Ces nouvelles stratégies ne doivent pas être considérées comme de simples instruments de technique environnementale, car elles relèvent plutôt d’une démarche globale intégrée qui permettra de définir de nouveaux modèles d’économie de marché, conciliables avec les impératifs sociaux et écologiques. Pour être pleinement efficaces, elles auront besoin d’un cadre réglementaire, d’instruments d’incitation et d’un consensus social issu de la collaboration des institutions, des partenaires sociaux, des groupements écologistes et des organisations de consommateurs. Pour que la gestion de l’environnement et les stratégies de production moins polluantes créent un développement socio-économique plus durable, divers facteurs seront à prendre en considération lorsqu’il s’agira de fixer les politiques, d’élaborer et d’appliquer les normes et règlements, et d’adopter les conventions et plans d’action collectifs, tant à l’échelle de l’entreprise qu’aux niveaux local, national et international. Compte tenu des grandes disparités des conditions économiques et sociales dans le monde, les chances de réussite dépendront aussi de la situation politique, économique et sociale au niveau local.

La mondialisation, la libéralisation des marchés et les politiques d’ajustement structurel vont aussi défier notre capacité d’analyser globalement les conséquences économiques, sociales et écologiques de ces changements complexes dans nos sociétés qui risquent de bouleverser les rapports de force et les responsabilités, peut-être même la propriété et le pouvoir. Il faudra veiller à ce que ces changements n’entraînent pas une impuissance et une paralysie dans le développement de la gestion de l’environnement et des technologies de production moins polluantes. Au-delà des risques, il y a là une nouvelle occasion d’améliorer nos conditions sociales, économiques, culturelles, politiques et environnementales actuelles. La gestion de ces changements positifs appelle toutefois la collaboration, la participation et la souplesse dans nos sociétés et nos entreprises. Pour éviter la paralysie, nous devrons adopter des mesures inspirant confiance et privilégier une stratégie progressive propre à obtenir le soutien et les moyens nécessaires à un bouleversement de nos futures conditions de vie et de travail.

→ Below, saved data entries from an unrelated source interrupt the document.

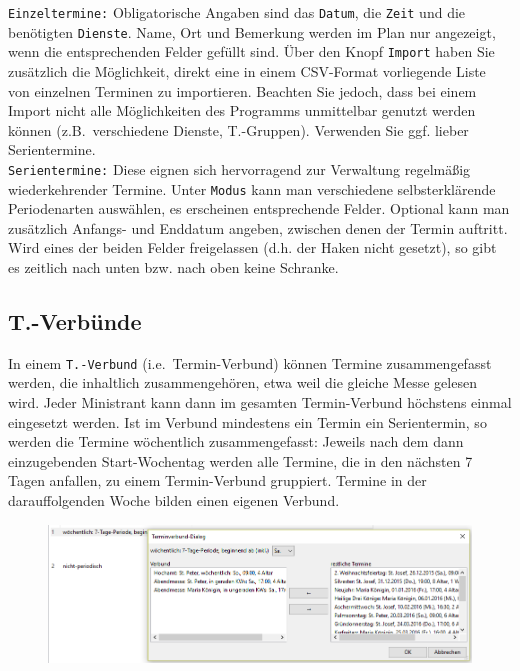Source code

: \documentclass[a4paper,11pt]{article}
\begin{document}
\texttt{Einzeltermine:} Obligatorische Angaben sind das \texttt{Datum}, die \texttt{Zeit} und die benötigten \texttt{Dienste}. Name, Ort und Bemerkung werden im Plan nur angezeigt, wenn die entsprechenden Felder gefüllt sind. Über den Knopf \texttt{Import} haben Sie zusätzlich die Möglichkeit, direkt eine in einem CSV-Format vorliegende Liste von einzelnen Terminen zu importieren. Beachten Sie jedoch, dass bei einem Import nicht alle Möglichkeiten des Programms unmittelbar genutzt werden können (z.B.\, verschiedene Dienste, T.-Gruppen). Verwenden Sie ggf. lieber Serientermine.\\
\texttt{Serientermine:} Diese eignen sich hervorragend zur Verwaltung regelmäßig wiederkehrender Termine. Unter \texttt{Modus} kann man verschiedene selbsterklärende Periodenarten auswählen, es erscheinen entsprechende Felder. Optional kann man zusätzlich Anfangs- und Enddatum angeben, zwischen denen der Termin auftritt. Wird eines der beiden Felder freigelassen (d.h. der Haken nicht gesetzt), so gibt es zeitlich nach unten bzw. nach oben keine Schranke.
\subsection{T.-Verbünde}
In einem \texttt{T.-Verbund} (i.e.\ Termin-Verbund) können Termine zusammengefasst werden, die inhaltlich zusammengehören, etwa weil die gleiche Messe gelesen wird. Jeder Ministrant kann dann im gesamten Termin-Verbund höchstens einmal eingesetzt werden. Ist im Verbund mindestens ein Termin ein Serientermin, so werden die Termine wöchentlich zusammengefasst: Jeweils nach dem dann einzugebenden Start-Wochentag werden alle Termine, die in den nächsten 7 Tagen anfallen, zu einem Termin-Verbund gruppiert. Termine in der darauffolgenden Woche bilden einen eigenen Verbund.
\begin{figure}[ht]
\includegraphics[scale=0.6]{tgruppe2.PNG}
\end{figure}
\end{document}
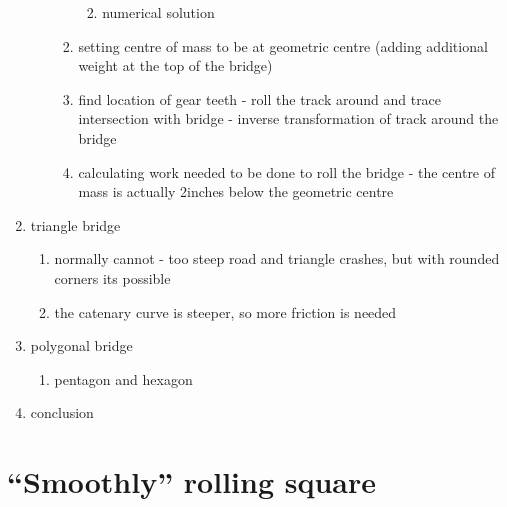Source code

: \documentclass[12pt]{article}
\begin{document}
\begin{enumerate}
\begin{enumerate}
\begin{enumerate}
\begin{enumerate}
\begin{itemize}
                        \end{itemize}
                        \item numerical solution
                    \end{enumerate}
                    \item setting centre of mass to be at geometric centre (adding additional weight at the top of the bridge)
                    \item find location of gear teeth - roll the track around and trace intersection with bridge - inverse transformation of track around the bridge
                    \item calculating work needed to be done to roll the bridge - the centre of mass is actually 2inches below the geometric centre
                \end{enumerate}
            \end{enumerate}
            \item triangle bridge \begin{enumerate}
                \item normally cannot - too steep road and triangle crashes, but with rounded corners its possible
                \item the catenary curve is steeper, so more friction is needed
            \end{enumerate}
            \item polygonal bridge \begin{enumerate}
                \item pentagon and hexagon
            \end{enumerate}
            \item conclusion
        \end{enumerate}

    \section{``Smoothly'' rolling square}

        
    
    
    
    
        
\end{document}
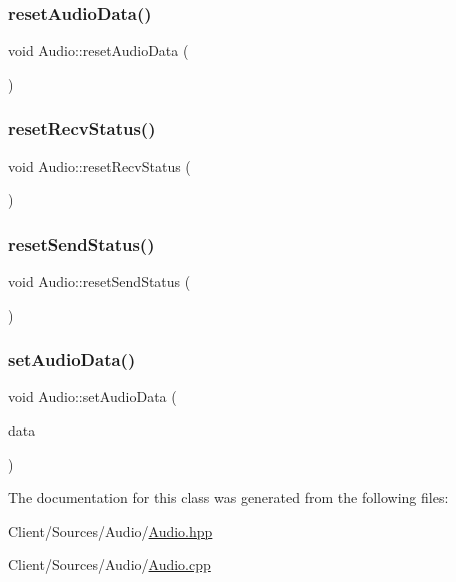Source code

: \mbox{\label{classAudio_a604b771547540295ddf385556a652e38}} 
\subsubsection{\texorpdfstring{reset\+Audio\+Data()}{resetAudioData()}}
{\footnotesize\ttfamily void Audio\+::reset\+Audio\+Data (\begin{DoxyParamCaption}{ }\end{DoxyParamCaption})}

\mbox{\label{classAudio_af44fb4e83b466e7be6f9d5b137c35fbe}} 
\subsubsection{\texorpdfstring{reset\+Recv\+Status()}{resetRecvStatus()}}
{\footnotesize\ttfamily void Audio\+::reset\+Recv\+Status (\begin{DoxyParamCaption}{ }\end{DoxyParamCaption})}

\mbox{\label{classAudio_a73bbc82c0b6532c9d7ca41c755c3ceac}} 
\subsubsection{\texorpdfstring{reset\+Send\+Status()}{resetSendStatus()}}
{\footnotesize\ttfamily void Audio\+::reset\+Send\+Status (\begin{DoxyParamCaption}{ }\end{DoxyParamCaption})}

\mbox{\label{classAudio_af857b4249543a018a264f852610b0b17}} 
\subsubsection{\texorpdfstring{set\+Audio\+Data()}{setAudioData()}}
{\footnotesize\ttfamily void Audio\+::set\+Audio\+Data (\begin{DoxyParamCaption}\item[{\hyperlink{structaudioData}{audio\+Data} \&}]{data }\end{DoxyParamCaption})}



The documentation for this class was generated from the following files\+:\begin{DoxyCompactItemize}
\item 
Client/\+Sources/\+Audio/\hyperlink{Audio_8hpp}{Audio.\+hpp}\item 
Client/\+Sources/\+Audio/\hyperlink{Audio_8cpp}{Audio.\+cpp}\end{DoxyCompactItemize}
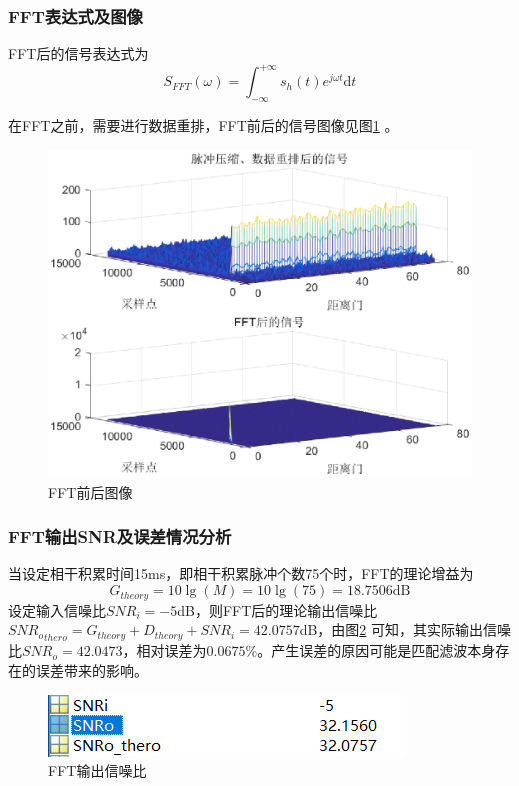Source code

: \documentclass[12pt]{article}
\begin{document}
\subsubsection{FFT表达式及图像}
FFT后的信号表达式为
\begin{equation}\label{FFThou}
  S_{FFT}(\omega)=\int_{-\infty}^{+\infty}s_h(t)e^{j\omega t}\mbox{d}t
\end{equation}\par
在FFT之前，需要进行数据重排，FFT前后的信号图像见图\ref{FFTqianhou}
。\par
\begin{figure}[htbp]
  \centering
  \includegraphics[width=\textwidth]{FFT2}
  \caption{FFT前后图像}\label{FFTqianhou}
\end{figure}
\subsubsection{FFT输出SNR及误差情况分析}
当设定相干积累时间15ms，即相干积累脉冲个数75个时，FFT的理论增益为
\begin{equation}\label{zengyi2}
  G_{theory}=10\lg(M)=10\lg(75)=18.7506\mbox{dB}
\end{equation}
设定输入信噪比$SNR_i=-5$dB，则FFT后的理论输出信噪比${SNR_o}_{thero}=G_{theory}+D_{theory}+SNR_i=42.0757$dB，由图\ref{shuju_FFT}
可知，其实际输出信噪比$SNR_o=42.0473$，相对误差为$0.0675\%$。产生误差的原因可能是匹配滤波本身存在的误差带来的影响。
\begin{figure}[htbp]
  \centering
  \includegraphics[width=.6\textwidth]{TIM20190623132411}
  \caption{FFT输出信噪比}\label{shuju_FFT}
\end{figure}
\end{document}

Les principales répercussions internationales

Comme nous l’avons mentionné, la nouvelle donne internationale se caractérise par la libéralisation des marchés, l’élimination des barrières douanières, les nouvelles technologies de l’information, les transferts quotidiens de capitaux à la fois rapides et colossaux et la mondialisation de la production, en particulier par les entreprises multinationales. La déréglementation et la compétitivité constituent les critères essentiels des stratégies d’investissement. Cependant, ces changements facilitent aussi la délocalisation des usines, la fragmentation des processus de production et la création de zones spéciales d’exportation, qui dispensent les industries de leurs obligations, réglementaires et autres, à l’égard des travailleurs et de l’environnement. Ces phénomènes peuvent favoriser des coûts salariaux excessivement bas et, par voie de conséquence, des bénéfices plus élevés pour les industriels, mais s’accompagnent fréquemment d’une situation déplorable d’exploitation de la main-d’œuvre et de l’environnement. En outre, en l’absence de réglementations et de contrôles, des usines, des technologies et des matériels dépassés depuis longtemps sont exportés, tout comme le sont, en particulier vers les pays en développement, les produits chimiques et autres substances dangereuses qui ont été interdits, retirés de la vente ou sévèrement limités dans un pays pour des motifs écologiques ou sécuritaires.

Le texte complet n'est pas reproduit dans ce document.